PROBLEM TO SOLVE ▸ When you reach the line containing "to Frame 3]**" in the records below, start copying exactly, and stop once you have copied the line containing "let’s turn our".

== Segment start ==

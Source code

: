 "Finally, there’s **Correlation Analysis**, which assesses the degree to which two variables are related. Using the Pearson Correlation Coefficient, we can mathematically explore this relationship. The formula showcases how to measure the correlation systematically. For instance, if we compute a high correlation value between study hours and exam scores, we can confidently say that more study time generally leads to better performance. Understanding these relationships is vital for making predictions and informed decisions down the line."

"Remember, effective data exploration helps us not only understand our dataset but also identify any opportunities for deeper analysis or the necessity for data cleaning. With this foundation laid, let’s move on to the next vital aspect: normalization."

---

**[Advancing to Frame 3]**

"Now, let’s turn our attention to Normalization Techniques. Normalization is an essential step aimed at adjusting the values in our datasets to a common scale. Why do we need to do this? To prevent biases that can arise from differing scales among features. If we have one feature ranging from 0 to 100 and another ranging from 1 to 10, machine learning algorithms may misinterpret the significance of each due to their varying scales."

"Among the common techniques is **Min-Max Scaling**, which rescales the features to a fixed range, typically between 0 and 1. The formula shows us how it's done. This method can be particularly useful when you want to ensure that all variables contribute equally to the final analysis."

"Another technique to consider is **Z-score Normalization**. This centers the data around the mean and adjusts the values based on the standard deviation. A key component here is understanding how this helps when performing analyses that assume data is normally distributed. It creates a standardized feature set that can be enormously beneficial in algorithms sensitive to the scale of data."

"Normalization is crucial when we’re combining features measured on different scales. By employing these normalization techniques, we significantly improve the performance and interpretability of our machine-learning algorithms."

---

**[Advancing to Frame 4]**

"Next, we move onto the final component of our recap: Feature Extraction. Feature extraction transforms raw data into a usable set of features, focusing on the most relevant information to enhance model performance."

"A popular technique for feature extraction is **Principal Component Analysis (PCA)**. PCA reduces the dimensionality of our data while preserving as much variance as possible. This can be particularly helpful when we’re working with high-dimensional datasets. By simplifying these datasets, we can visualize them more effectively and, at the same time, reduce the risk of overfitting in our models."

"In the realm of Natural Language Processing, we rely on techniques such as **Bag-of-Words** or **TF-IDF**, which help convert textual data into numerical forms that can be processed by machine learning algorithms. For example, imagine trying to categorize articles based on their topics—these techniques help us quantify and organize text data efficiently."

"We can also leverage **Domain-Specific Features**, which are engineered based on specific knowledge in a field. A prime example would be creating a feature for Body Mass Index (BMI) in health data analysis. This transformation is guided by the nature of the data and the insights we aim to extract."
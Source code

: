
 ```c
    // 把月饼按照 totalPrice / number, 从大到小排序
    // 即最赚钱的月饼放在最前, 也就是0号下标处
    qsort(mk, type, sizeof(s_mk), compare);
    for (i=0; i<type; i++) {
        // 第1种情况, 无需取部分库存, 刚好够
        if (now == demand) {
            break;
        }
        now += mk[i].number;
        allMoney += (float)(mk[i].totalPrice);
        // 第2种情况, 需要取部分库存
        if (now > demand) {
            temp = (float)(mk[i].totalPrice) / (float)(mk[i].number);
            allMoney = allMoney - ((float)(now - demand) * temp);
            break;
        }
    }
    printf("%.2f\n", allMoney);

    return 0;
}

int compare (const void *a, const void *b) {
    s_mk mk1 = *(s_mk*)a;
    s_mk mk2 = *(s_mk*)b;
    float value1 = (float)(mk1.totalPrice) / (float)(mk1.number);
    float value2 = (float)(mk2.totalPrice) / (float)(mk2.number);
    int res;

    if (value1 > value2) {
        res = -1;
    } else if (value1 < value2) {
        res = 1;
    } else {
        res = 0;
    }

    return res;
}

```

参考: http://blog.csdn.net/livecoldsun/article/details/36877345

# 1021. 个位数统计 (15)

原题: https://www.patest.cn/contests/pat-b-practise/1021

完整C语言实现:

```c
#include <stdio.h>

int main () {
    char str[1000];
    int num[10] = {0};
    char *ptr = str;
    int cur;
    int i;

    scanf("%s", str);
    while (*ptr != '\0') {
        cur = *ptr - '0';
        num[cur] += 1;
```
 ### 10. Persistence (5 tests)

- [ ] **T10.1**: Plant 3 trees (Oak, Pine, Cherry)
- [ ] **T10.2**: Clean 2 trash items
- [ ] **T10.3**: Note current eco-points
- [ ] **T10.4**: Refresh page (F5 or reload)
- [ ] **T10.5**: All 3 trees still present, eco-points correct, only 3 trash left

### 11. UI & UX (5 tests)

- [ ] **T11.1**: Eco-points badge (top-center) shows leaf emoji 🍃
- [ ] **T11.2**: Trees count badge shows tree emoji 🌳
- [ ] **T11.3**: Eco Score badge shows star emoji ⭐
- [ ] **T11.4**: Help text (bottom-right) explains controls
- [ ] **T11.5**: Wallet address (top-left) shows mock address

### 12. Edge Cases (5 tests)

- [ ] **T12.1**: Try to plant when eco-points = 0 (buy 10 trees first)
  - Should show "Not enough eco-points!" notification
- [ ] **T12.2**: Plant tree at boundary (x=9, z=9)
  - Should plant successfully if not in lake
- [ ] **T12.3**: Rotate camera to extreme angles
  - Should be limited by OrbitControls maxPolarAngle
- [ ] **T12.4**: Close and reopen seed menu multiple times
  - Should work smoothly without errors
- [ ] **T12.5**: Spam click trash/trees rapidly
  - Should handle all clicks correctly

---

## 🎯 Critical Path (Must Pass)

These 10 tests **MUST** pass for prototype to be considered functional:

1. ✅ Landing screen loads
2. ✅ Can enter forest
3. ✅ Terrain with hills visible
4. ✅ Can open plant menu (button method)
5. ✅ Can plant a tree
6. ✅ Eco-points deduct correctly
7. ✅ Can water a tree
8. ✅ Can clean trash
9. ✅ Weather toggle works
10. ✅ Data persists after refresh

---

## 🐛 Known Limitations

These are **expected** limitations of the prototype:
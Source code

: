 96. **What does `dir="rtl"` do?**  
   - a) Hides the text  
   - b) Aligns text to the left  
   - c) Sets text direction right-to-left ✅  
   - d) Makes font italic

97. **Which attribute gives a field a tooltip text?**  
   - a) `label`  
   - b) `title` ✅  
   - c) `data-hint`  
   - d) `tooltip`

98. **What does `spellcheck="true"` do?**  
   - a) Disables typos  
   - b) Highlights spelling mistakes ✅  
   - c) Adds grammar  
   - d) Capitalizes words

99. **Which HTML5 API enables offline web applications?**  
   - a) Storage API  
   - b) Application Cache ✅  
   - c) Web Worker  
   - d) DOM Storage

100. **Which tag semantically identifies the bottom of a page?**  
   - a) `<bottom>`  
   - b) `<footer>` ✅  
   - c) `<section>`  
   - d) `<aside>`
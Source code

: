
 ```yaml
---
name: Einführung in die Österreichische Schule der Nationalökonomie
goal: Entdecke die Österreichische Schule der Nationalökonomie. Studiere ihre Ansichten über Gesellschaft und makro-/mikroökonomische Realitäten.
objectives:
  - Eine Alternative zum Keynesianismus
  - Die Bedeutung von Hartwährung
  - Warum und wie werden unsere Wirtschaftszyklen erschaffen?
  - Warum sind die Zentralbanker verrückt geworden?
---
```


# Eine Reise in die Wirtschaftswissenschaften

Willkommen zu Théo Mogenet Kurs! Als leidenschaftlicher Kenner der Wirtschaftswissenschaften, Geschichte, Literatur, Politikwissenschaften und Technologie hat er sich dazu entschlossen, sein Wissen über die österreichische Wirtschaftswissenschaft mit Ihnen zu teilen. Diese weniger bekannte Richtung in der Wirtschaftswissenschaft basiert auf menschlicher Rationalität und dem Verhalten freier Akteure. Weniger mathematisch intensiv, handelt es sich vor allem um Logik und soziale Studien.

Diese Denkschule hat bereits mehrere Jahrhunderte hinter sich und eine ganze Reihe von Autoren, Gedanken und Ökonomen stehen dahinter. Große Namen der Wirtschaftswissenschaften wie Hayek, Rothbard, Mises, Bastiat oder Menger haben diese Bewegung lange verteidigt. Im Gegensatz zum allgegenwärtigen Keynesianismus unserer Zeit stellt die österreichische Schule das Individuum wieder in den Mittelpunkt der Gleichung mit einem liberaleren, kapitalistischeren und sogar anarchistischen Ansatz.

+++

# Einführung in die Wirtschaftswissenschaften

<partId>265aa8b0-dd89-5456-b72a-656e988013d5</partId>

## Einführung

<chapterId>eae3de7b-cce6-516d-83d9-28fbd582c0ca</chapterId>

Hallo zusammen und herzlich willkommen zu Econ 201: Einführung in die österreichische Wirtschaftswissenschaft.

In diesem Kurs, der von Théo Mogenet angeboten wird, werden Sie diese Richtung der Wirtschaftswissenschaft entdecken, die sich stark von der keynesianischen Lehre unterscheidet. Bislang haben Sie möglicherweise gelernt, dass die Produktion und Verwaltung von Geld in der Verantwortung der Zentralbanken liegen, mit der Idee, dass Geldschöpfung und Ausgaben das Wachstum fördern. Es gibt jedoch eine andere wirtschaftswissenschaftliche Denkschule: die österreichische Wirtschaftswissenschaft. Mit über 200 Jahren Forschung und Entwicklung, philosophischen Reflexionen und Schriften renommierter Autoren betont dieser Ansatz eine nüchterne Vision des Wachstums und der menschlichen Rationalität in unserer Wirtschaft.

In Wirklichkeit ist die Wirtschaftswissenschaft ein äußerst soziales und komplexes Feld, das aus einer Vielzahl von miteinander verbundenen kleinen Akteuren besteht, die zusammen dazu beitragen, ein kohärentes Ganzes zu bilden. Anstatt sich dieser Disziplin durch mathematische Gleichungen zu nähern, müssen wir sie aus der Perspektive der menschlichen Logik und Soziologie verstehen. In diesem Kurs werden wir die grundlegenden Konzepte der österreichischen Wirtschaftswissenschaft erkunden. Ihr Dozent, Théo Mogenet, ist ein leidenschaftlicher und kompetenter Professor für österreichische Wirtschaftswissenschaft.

== Segment end ==

ANSWER AREA ▸
**[Advancing to Frame 3]**

"Now, let’s turn our attention to Normalization Techniques. Normalization is an essential step aimed at adjusting the values in our datasets to a common scale. Why do we need to do this? To prevent biases that can arise from differing scales among features. If we have one feature ranging from 0 to 100 and another ranging from 1 to 10, machine learning algorithms may misinterpret the significance of each due to their varying scales."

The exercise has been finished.